Items listed in a dataset
# # #

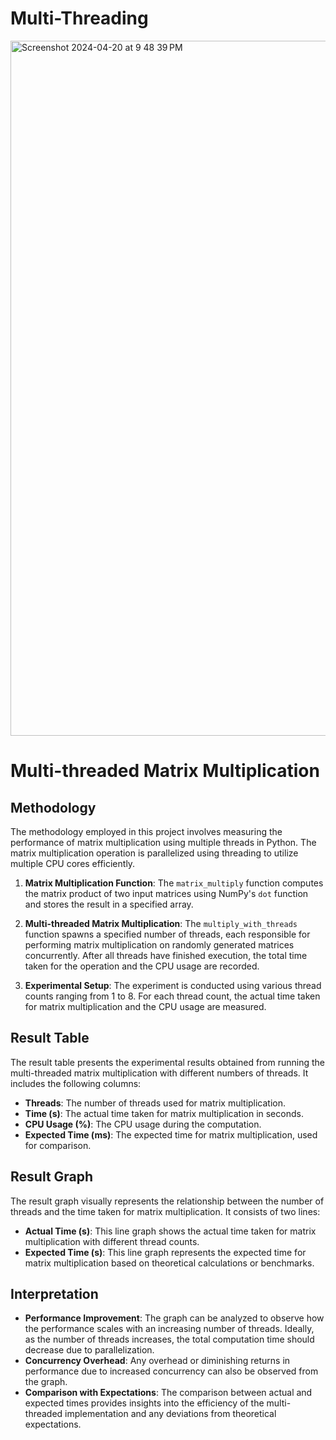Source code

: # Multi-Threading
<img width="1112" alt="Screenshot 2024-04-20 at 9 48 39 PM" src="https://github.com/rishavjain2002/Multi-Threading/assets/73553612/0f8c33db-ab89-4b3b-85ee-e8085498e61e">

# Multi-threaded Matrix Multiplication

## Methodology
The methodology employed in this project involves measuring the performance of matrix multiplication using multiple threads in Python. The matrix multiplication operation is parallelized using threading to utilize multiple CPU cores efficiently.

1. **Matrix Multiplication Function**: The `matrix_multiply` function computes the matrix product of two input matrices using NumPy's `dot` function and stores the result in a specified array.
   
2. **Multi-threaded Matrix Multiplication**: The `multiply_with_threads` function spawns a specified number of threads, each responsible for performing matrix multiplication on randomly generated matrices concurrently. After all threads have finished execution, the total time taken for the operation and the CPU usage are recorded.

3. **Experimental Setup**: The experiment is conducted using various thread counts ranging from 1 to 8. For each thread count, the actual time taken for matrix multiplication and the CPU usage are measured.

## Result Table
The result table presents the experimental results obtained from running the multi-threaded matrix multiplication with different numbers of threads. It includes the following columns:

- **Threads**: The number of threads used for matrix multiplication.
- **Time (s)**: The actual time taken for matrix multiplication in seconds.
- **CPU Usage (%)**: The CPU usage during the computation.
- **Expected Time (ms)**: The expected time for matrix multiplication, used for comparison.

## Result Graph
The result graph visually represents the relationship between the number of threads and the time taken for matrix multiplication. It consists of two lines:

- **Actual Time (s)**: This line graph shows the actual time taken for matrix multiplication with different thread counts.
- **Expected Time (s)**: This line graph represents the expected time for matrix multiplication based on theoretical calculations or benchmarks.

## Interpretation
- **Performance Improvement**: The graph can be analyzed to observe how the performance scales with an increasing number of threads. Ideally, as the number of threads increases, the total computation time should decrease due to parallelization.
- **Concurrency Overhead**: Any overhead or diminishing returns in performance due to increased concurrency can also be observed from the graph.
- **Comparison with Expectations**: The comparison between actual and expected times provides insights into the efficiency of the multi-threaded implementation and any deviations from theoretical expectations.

# # #

> [Task objective]:
Take the lines from the first line of the entries through the line with "- **CPU Usage", inclusive, and give them again exactly, minus any pictures.

> [Expected answer]:
Source code

: # Multi-Threading
<img width="1112" alt="Screenshot 2024-04-20 at 9 48 39 PM" src="https://github.com/rishavjain2002/Multi-Threading/assets/73553612/0f8c33db-ab89-4b3b-85ee-e8085498e61e">

# Multi-threaded Matrix Multiplication

## Methodology
The methodology employed in this project involves measuring the performance of matrix multiplication using multiple threads in Python. The matrix multiplication operation is parallelized using threading to utilize multiple CPU cores efficiently.

1. **Matrix Multiplication Function**: The `matrix_multiply` function computes the matrix product of two input matrices using NumPy's `dot` function and stores the result in a specified array.
   
2. **Multi-threaded Matrix Multiplication**: The `multiply_with_threads` function spawns a specified number of threads, each responsible for performing matrix multiplication on randomly generated matrices concurrently. After all threads have finished execution, the total time taken for the operation and the CPU usage are recorded.

3. **Experimental Setup**: The experiment is conducted using various thread counts ranging from 1 to 8. For each thread count, the actual time taken for matrix multiplication and the CPU usage are measured.

## Result Table
The result table presents the experimental results obtained from running the multi-threaded matrix multiplication with different numbers of threads. It includes the following columns:

- **Threads**: The number of threads used for matrix multiplication.
- **Time (s)**: The actual time taken for matrix multiplication in seconds.
- **CPU Usage (%)**: The CPU usage during the computation.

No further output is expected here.